━━━ Records for this exercise

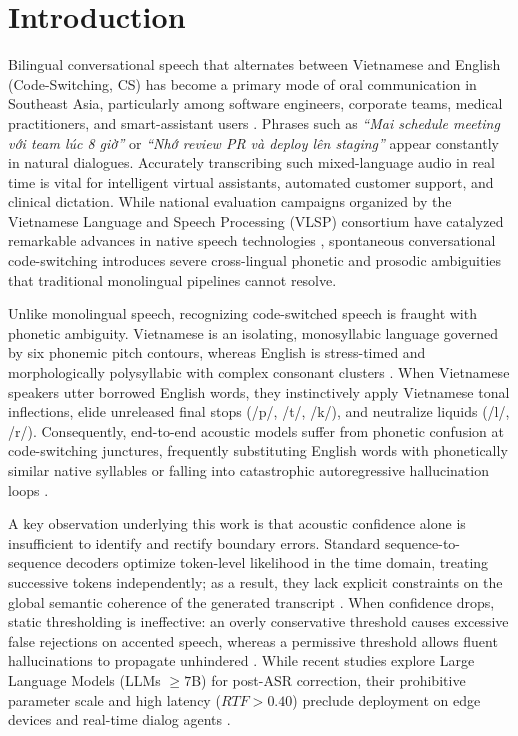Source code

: \documentclass[9pt, conference, a4paper, compsocconf]{IEEEtran}
\begin{document}
\section{Introduction}
Bilingual conversational speech that alternates between Vietnamese and English (Code-Switching, CS) has become a primary mode of oral communication in Southeast Asia, particularly among software engineers, corporate teams, medical practitioners, and smart-assistant users \cite{lyu2010seame, do2023codeswitching}. Phrases such as \textit{``Mai schedule meeting với team lúc 8 giờ''} or \textit{``Nhớ review PR và deploy lên staging''} appear constantly in natural dialogues. Accurately transcribing such mixed-language audio in real time is vital for intelligent virtual assistants, automated customer support, and clinical dictation. While national evaluation campaigns organized by the Vietnamese Language and Speech Processing (VLSP) consortium \cite{vlsp2022sharedtask} have catalyzed remarkable advances in native speech technologies \cite{nguyen2024phowhisper, luong2016vivos}, spontaneous conversational code-switching introduces severe cross-lingual phonetic and prosodic ambiguities that traditional monolingual pipelines cannot resolve.

Unlike monolingual speech, recognizing code-switched speech is fraught with phonetic ambiguity. Vietnamese is an isolating, monosyllabic language governed by six phonemic pitch contours, whereas English is stress-timed and morphologically polysyllabic with complex consonant clusters \cite{le2022phonetic}. When Vietnamese speakers utter borrowed English words, they instinctively apply Vietnamese tonal inflections, elide unreleased final stops (/p/, /t/, /k/), and neutralize liquids (/l/, /r/). Consequently, end-to-end acoustic models suffer from phonetic confusion at code-switching junctures, frequently substituting English words with phonetically similar native syllables or falling into catastrophic autoregressive hallucination loops \cite{radford2023whisper, shan2019investigating}.

A key observation underlying this work is that acoustic confidence alone is insufficient to identify and rectify boundary errors. Standard sequence-to-sequence decoders optimize token-level likelihood in the time domain, treating successive tokens independently; as a result, they lack explicit constraints on the global semantic coherence of the generated transcript \cite{huang2023dynamic}. When confidence drops, static thresholding is ineffective: an overly conservative threshold causes excessive false rejections on accented speech, whereas a permissive threshold allows fluent hallucinations to propagate unhindered \cite{huang2023dynamic}. While recent studies explore Large Language Models (LLMs $\ge 7$B) for post-ASR correction, their prohibitive parameter scale and high latency ($RTF > 0.40$) preclude deployment on edge devices and real-time dialog agents \cite{park2024generative}.
\end{document}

━━━━━━

What needs to be done
Output each record above exactly as it stands, excluding all pictures.

Solution to this task
Source code

: \documentclass[9pt, conference, a4paper, compsocconf]{IEEEtran}
\begin{document}
\section{Introduction}
Bilingual conversational speech that alternates between Vietnamese and English (Code-Switching, CS) has become a primary mode of oral communication in Southeast Asia, particularly among software engineers, corporate teams, medical practitioners, and smart-assistant users \cite{lyu2010seame, do2023codeswitching}. Phrases such as \textit{``Mai schedule meeting với team lúc 8 giờ''} or \textit{``Nhớ review PR và deploy lên staging''} appear constantly in natural dialogues. Accurately transcribing such mixed-language audio in real time is vital for intelligent virtual assistants, automated customer support, and clinical dictation. While national evaluation campaigns organized by the Vietnamese Language and Speech Processing (VLSP) consortium \cite{vlsp2022sharedtask} have catalyzed remarkable advances in native speech technologies \cite{nguyen2024phowhisper, luong2016vivos}, spontaneous conversational code-switching introduces severe cross-lingual phonetic and prosodic ambiguities that traditional monolingual pipelines cannot resolve.

Unlike monolingual speech, recognizing code-switched speech is fraught with phonetic ambiguity. Vietnamese is an isolating, monosyllabic language governed by six phonemic pitch contours, whereas English is stress-timed and morphologically polysyllabic with complex consonant clusters \cite{le2022phonetic}. When Vietnamese speakers utter borrowed English words, they instinctively apply Vietnamese tonal inflections, elide unreleased final stops (/p/, /t/, /k/), and neutralize liquids (/l/, /r/). Consequently, end-to-end acoustic models suffer from phonetic confusion at code-switching junctures, frequently substituting English words with phonetically similar native syllables or falling into catastrophic autoregressive hallucination loops \cite{radford2023whisper, shan2019investigating}.

A key observation underlying this work is that acoustic confidence alone is insufficient to identify and rectify boundary errors. Standard sequence-to-sequence decoders optimize token-level likelihood in the time domain, treating successive tokens independently; as a result, they lack explicit constraints on the global semantic coherence of the generated transcript \cite{huang2023dynamic}. When confidence drops, static thresholding is ineffective: an overly conservative threshold causes excessive false rejections on accented speech, whereas a permissive threshold allows fluent hallucinations to propagate unhindered \cite{huang2023dynamic}. While recent studies explore Large Language Models (LLMs $\ge 7$B) for post-ASR correction, their prohibitive parameter scale and high latency ($RTF > 0.40$) preclude deployment on edge devices and real-time dialog agents \cite{park2024generative}.
\end{document}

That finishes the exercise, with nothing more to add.